Every line of code in your code-base can interact with every other line of code. They can modify each other's behaviour, change the meaning of words, and loop the reader back to an earlier line and create an infinite spiral of doom. So when you have 30 people all making changes to your "document" at the same time, and merging all their changes at once at the end, you often find someone's code (usually several someones) causes another's to do weird, bug-like things.
A visual guide
The image above shows a situation in which two separate changes are made to a codebase within a single release. You can see from the picture that from these two code changes, there are two potential points of conflict:
- Change 1 breaks Change 2 (To make life easier, let's abbreviate this to "C1 X C2")
- Change 2 breaks Change 1 (C2 X C1)
So far, pretty simple - 2 changes, 2 opportunities for a bug, sounds totally manageable, let's introduce our next change.

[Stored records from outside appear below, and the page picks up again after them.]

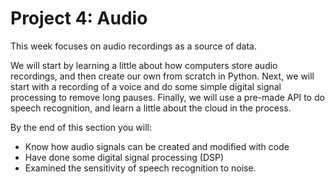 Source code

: # Project 4: Audio

This week focuses on audio recordings as a source of data.

We will start by learning a little about how computers store audio recordings, and then create our own from scratch in Python. Next, we will start with a recording of a voice and do some simple digital signal processing to remove long pauses. Finally, we will use a pre-made API to do speech recognition, and learn a little about the cloud in the process.

By the end of this section you will:

* Know how audio signals can be created and modified with code
* Have done some digital signal processing (DSP)
* Examined the sensitivity of speech recognition to noise. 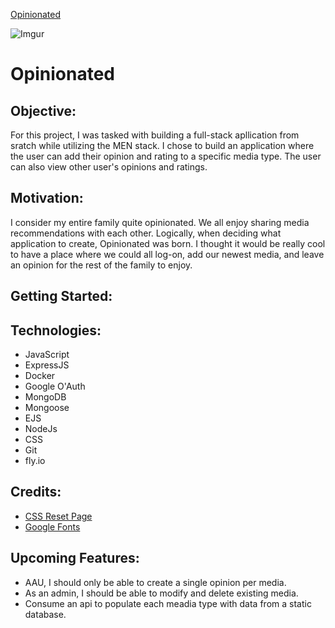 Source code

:  
[Opinionated](https://opinionated.fly.dev/)

![Imgur](https://i.imgur.com/RqQxsf7.png)
# Opinionated

## Objective:
For this project, I was tasked with building a full-stack apllication from sratch while utilizing the MEN stack. I chose to build an application where the user can add their opinion and rating to a specific media type. The user can also view other user's opinions and ratings. 

## Motivation:

I consider my entire family quite opinionated. We all enjoy sharing media recommendations with each other. Logically, when deciding what application to create, Opinionated was born. I thought it would be really cool to have a place where we could all log-on, add our newest media, and leave an opinion for the rest of the family to enjoy.

## Getting Started:

## Technologies:

* JavaScript
* ExpressJS
* Docker
* Google O'Auth
* MongoDB
* Mongoose
* EJS
* NodeJs
* CSS
* Git
* fly.io

## Credits:

* [CSS Reset Page](http://meyerweb.com/eric/tools/css/reset/)
* [Google Fonts](https://fonts.google.com/)


## Upcoming Features:

* AAU, I should only be able to create a single opinion per media.
* As an admin, I should be able to modify and delete existing media.
* Consume an api to populate each meadia type with data from a static database.


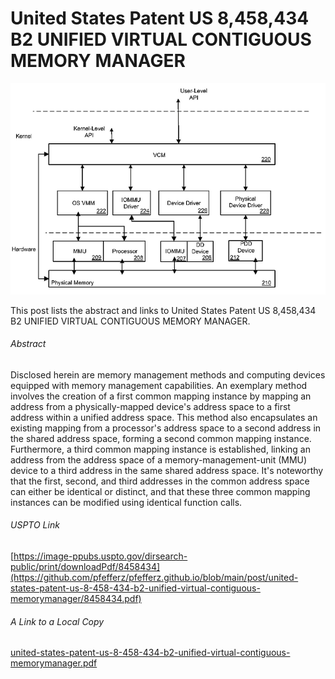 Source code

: # United States Patent US 8,458,434 B2 UNIFIED VIRTUAL CONTIGUOUS MEMORY MANAGER

![unified_virtual_contiguous_memory_manager](unified_virtual_contiguous_memory_manager.png)

This post lists the abstract and links to United States Patent US 8,458,434 B2 UNIFIED VIRTUAL CONTIGUOUS MEMORY MANAGER.

###### Abstract

Disclosed herein are memory management methods and computing devices equipped with memory management capabilities. An exemplary method involves the creation of a first common mapping instance by mapping an address from a physically-mapped device's address space to a first address within a unified address space. This method also encapsulates an existing mapping from a processor's address space to a second address in the shared address space, forming a second common mapping instance. Furthermore, a third common mapping instance is established, linking an address from the address space of a memory-management-unit (MMU) device to a third address in the same shared address space. It's noteworthy that the first, second, and third addresses in the common address space can either be identical or distinct, and that these three common mapping instances can be modified using identical function calls.

###### USPTO Link

[https://image-ppubs.uspto.gov/dirsearch-public/print/downloadPdf/8458434](https://github.com/pfefferz/pfefferz.github.io/blob/main/post/united-states-patent-us-8-458-434-b2-unified-virtual-contiguous-memorymanager/8458434.pdf)

###### A Link to a Local Copy

 [united-states-patent-us-8-458-434-b2-unified-virtual-contiguous-memorymanager.pdf](united-states-patent-us-8-458-434-b2-unified-virtual-contiguous-memorymanager.pdf) 

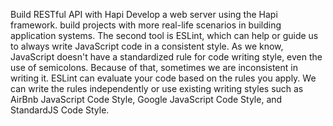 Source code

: Build RESTful API with Hapi
Develop a web server using the Hapi framework. build projects with more real-life scenarios in building application systems.
The second tool is ESLint, which can help or guide us to always write JavaScript code in a consistent style. As we know, JavaScript doesn't have a standardized rule for code writing style, even the use of semicolons. Because of that, sometimes we are inconsistent in writing it.
ESLint can evaluate your code based on the rules you apply. We can write the rules independently or use existing writing styles such as AirBnb JavaScript Code Style, Google JavaScript Code Style, and StandardJS Code Style. 
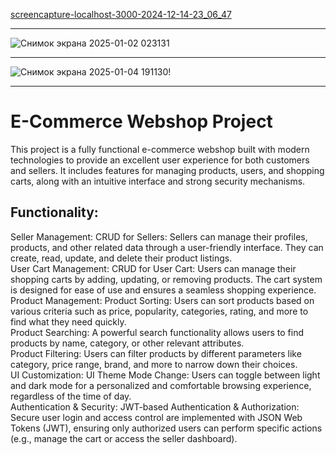 [screencapture-localhost-3000-2024-12-14-23_06_47](https://github.com/user-attachments/assets/ce7fbfe2-fad1-4b62-b770-8345527a99bc)
____________________________________________________________________________________________________________________________________

![Снимок экрана 2025-01-02 023131](https://github.com/user-attachments/assets/5dde58a4-6d85-4aef-ab17-2fbd1197229e)
____________________________________________________________________________________________________________________________________
![Снимок экрана 2025-01-04 191130](https://github.com/user-attachments/assets/b33760bf-de38-4fa2-87eb-c2df29b9acb3)!
____________________________________________________________________________________________________________________________________

# E-Commerce Webshop Project
This project is a fully functional e-commerce webshop built with modern technologies to provide an excellent user experience for both customers and sellers. It includes features for managing products, users, and shopping carts, along with an intuitive interface and strong security mechanisms.

## Functionality:
Seller Management:
CRUD for Sellers: Sellers can manage their profiles, products, and other related data through a user-friendly interface. They can create, read, update, and delete their product listings. <br>
User Cart Management:
CRUD for User Cart: Users can manage their shopping carts by adding, updating, or removing products. The cart system is designed for ease of use and ensures a seamless shopping experience. <br>
Product Management:
Product Sorting: Users can sort products based on various criteria such as price, popularity, categories, rating, and more to find what they need quickly. <br>
Product Searching: A powerful search functionality allows users to find products by name, category, or other relevant attributes. <br>
Product Filtering: Users can filter products by different parameters like category, price range, brand, and more to narrow down their choices. <br>
UI Customization:
UI Theme Mode Change: Users can toggle between light and dark mode for a personalized and comfortable browsing experience, regardless of the time of day. <br>
Authentication & Security:
JWT-based Authentication & Authorization: Secure user login and access control are implemented with JSON Web Tokens (JWT), ensuring only authorized users can perform specific actions (e.g., manage the cart or access the seller dashboard). <br>
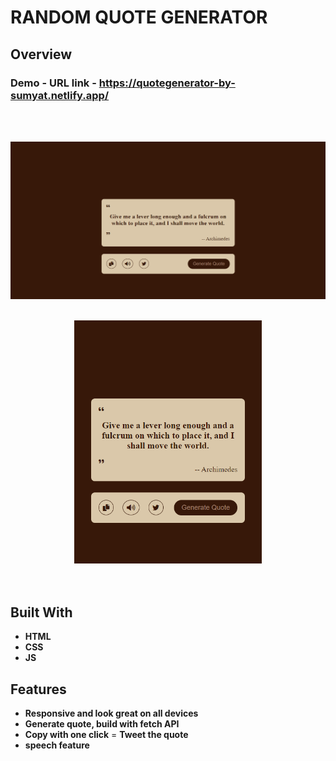 # RANDOM QUOTE GENERATOR

## Overview

  <h3>   Demo - URL link -
    <a href="https://quotegenerator-by-sumyat.netlify.app/">
    https://quotegenerator-by-sumyat.netlify.app/
    </a>
  </h3>

<br/>
<br/>

![](Demo/large-screen.png)
<br/>
<br/>

<div align="center">
<img src="Demo/small-screen.png" width="300">
</div>

<br/>
<br/>

## Built With

- **HTML**
- **CSS**
- **JS**

## Features

- **Responsive and look great on all devices**
- **Generate quote, build with fetch API**
- **Copy with one click**
  = **Tweet the quote**
- **speech feature**
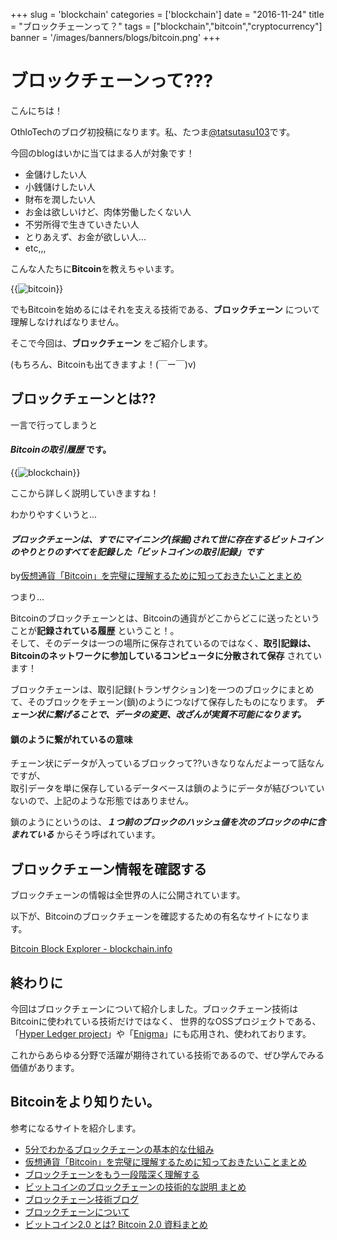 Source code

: +++
slug = 'blockchain'
categories = ['blockchain']
date = "2016-11-24"
title = "ブロックチェーンって？"
tags = ["blockchain","bitcoin","cryptocurrency"]
banner = '/images/banners/blogs/bitcoin.png'
+++

# ブロックチェーンって???

こんにちは！

OthloTechのブログ初投稿になります。私、たつま[@tatsutasu103](https://twitter.com/tatsutatsu103)です。

今回のblogはいかに当てはまる人が対象です！

- 金儲けしたい人
- 小銭儲けしたい人
- 財布を潤したい人
- お金は欲しいけど、肉体労働したくない人
- 不労所得で生きていきたい人
- とりあえず、お金が欲しい人...
- etc,,,

こんな人たちに**Bitcoin**を教えちゃいます。

{{<image src="/images/blogs/20161124/bitcoin.png" title="bitcoin" >}}

でもBitcoinを始めるにはそれを支える技術である、**ブロックチェーン** について理解しなければなりません。

そこで今回は、**ブロックチェーン** をご紹介します。

(もちろん、Bitcoinも出てきますよ！(￣ー￣)v)

## ブロックチェーンとは??

一言で行ってしまうと

#### ***Bitcoinの取引履歴*** です。

{{<image src="/images/blogs/20161124/blockchain.png" title="blockchain" >}}

ここから詳しく説明していきますね！

わかりやすくいうと...

#### ***ブロックチェーンは、すでにマイニング(採掘)されて世に存在するビットコインのやりとりのすべてを記録した「ビットコインの取引記録」です***

by[仮想通貨「Bitcoin」を完璧に理解するために知っておきたいことまとめ](http://gigazine.net/news/20140307-what-is-bitcoin-2nd/)


 つまり...

Bitcoinのブロックチェーンとは、Bitcoinの通貨がどこからどこに送ったということが**記録されている履歴** ということ！。</br>
そして、そのデータは一つの場所に保存されているのではなく、**取引記録は、Bitcoinのネットワークに参加しているコンピュータに分散されて保存** されています！

ブロックチェーンは、取引記録(トランザクション)を一つのブロックにまとめて、そのブロックをチェーン(鎖)のようにつなげて保存したものになります。
***チェーン状に繋げることで、データの変更、改ざんが実質不可能になります。***


#### 鎖のように繋がれているの意味

チェーン状にデータが入っているブロックって??いきなりなんだよーって話なんですが、</br>
取引データを単に保存しているデータベースは鎖のようにデータが結びついていないので、上記のような形態ではありません。

鎖のようにというのは、***１つ前のブロックのハッシュ値を次のブロックの中に含まれている*** からそう呼ばれています。

## ブロックチェーン情報を確認する

ブロックチェーンの情報は全世界の人に公開されています。

以下が、Bitcoinのブロックチェーンを確認するための有名なサイトになります。

[Bitcoin Block Explorer - blockchain.info](https://blockchain.info/)


## 終わりに

今回はブロックチェーンについて紹介しました。ブロックチェーン技術はBitcoinに使われている技術だけではなく、
世界的なOSSプロジェクトである、「[Hyper Ledger project](https://www.hyperledger.org/)」や「[Enigma](http://www.enigma.co/)」にも応用され、使われております。

これからあらゆる分野で活躍が期待されている技術であるので、ぜひ学んでみる価値があります。



## Bitcoinをより知りたい。

参考になるサイトを紹介します。

- [5分でわかるブロックチェーンの基本的な仕組み](http://www.slideshare.net/cookle/5-58379474)
- [仮想通貨「Bitcoin」を完璧に理解するために知っておきたいことまとめ](http://gigazine.net/news/20140307-what-is-bitcoin-2nd/)
- [ブロックチェーンをもう一段階深く理解する](http://wazanova.jp/items/1314)
- [ビットコインのブロックチェーンの技術的な説明 まとめ](http://qiita.com/hshimo/items/bd849363a871966a923f)
- [ブロックチェーン技術ブログ](http://blocktech.hateblo.jp/)
- [ブロックチェーンについて](http://qiita.com/hshimo/items/1881fba8957c2a6e17ca)
- [ビットコイン2.0 とは? Bitcoin 2.0 資料まとめ](http://qiita.com/hshimo/items/8104dc2c4ad35720013e)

Uh-oh... somethings gone horribly wrong.
We added one extra change, but suddenly our number of potential breaking points has gone from 2 to 6.
1. C1 X C2
2. C1 X C3
3. C2 X C1
4. C2 X C3
5. C3 X C1
6. C3 X C2
So this isn't looking great... but surely it's just a slight speed bump, it won't keep getting worse. Let's introduce another change.
Wow! We had to introduce a whole new dimension of movement to keep track of all these conflict opportunities and our number of potential bugs has jumped from 6 to 12! So by now, you're starting to see the problem. Effectively there's an exponential relationship between change numbers and potential bugs. It's something close to the number of changes (n) squared, minus the number of changes (n*n - n).
So let's imagine we have 30 developers making an average of 2 "completed" changes each week on a monthly release cycle (1 release every 4 weeks).
- Weekly changes: 30 * 2 = 60
- Monthly changes: 60 * 4 = 240
- Potential bugs: 240 * 240 - 240 = 57,360
57,000+ potential bugs, how does the software EVER work?
Well, luckily developers are smart people and they've built all kinds of tools and processes to ensure that these points of conflict dont break the software. If you ever hear developers talking about a thing called "git" or discussing why it's so important that "to have time to write automated tests", these 57,360 opportunities for a bug to be created every month are the reason.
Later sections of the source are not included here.